■ Exercise brief:
Whenever a line below includes the string "data", show it.

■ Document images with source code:
◆ ◆ ◆

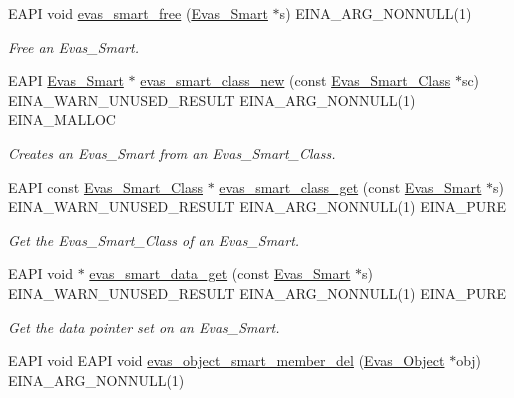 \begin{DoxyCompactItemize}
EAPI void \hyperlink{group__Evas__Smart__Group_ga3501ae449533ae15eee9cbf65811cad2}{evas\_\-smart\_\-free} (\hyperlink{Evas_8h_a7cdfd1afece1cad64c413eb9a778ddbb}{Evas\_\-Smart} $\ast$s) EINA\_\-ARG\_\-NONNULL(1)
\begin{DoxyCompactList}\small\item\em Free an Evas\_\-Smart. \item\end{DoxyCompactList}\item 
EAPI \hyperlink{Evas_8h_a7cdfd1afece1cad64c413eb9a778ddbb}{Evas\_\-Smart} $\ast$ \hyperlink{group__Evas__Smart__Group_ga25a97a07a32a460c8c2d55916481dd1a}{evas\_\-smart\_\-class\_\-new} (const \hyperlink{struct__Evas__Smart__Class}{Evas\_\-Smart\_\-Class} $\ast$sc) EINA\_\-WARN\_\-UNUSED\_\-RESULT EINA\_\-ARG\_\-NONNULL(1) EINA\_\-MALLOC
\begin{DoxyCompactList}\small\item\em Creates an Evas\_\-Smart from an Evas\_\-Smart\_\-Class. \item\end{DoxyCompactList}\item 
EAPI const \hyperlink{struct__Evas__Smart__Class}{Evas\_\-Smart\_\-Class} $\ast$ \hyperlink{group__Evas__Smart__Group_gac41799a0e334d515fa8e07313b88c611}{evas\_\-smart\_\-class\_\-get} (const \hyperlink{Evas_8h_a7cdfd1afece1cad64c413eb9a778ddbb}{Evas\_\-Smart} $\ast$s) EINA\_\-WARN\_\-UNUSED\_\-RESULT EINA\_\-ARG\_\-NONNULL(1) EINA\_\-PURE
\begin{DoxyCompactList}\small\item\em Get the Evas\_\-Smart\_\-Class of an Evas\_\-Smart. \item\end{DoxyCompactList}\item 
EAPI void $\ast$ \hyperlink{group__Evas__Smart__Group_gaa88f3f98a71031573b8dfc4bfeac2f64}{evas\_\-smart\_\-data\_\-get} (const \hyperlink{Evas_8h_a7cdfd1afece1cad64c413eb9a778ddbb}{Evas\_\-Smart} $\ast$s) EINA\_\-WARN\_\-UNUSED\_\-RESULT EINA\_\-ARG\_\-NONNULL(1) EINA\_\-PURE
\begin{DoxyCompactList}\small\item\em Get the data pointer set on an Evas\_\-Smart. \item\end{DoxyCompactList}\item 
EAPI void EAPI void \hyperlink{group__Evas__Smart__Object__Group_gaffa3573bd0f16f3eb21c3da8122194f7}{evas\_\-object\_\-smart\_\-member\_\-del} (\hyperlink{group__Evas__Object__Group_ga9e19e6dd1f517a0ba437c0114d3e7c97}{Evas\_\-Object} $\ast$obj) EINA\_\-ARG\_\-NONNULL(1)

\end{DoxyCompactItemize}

◆ ◆ ◆

■ Exercise response:
EAPI void $\ast$ \hyperlink{group__Evas__Smart__Group_gaa88f3f98a71031573b8dfc4bfeac2f64}{evas\_\-smart\_\-data\_\-get} (const \hyperlink{Evas_8h_a7cdfd1afece1cad64c413eb9a778ddbb}{Evas\_\-Smart} $\ast$s) EINA\_\-WARN\_\-UNUSED\_\-RESULT EINA\_\-ARG\_\-NONNULL(1) EINA\_\-PURE
\begin{DoxyCompactList}\small\item\em Get the data pointer set on an Evas\_\-Smart. \item\end{DoxyCompactList}\item 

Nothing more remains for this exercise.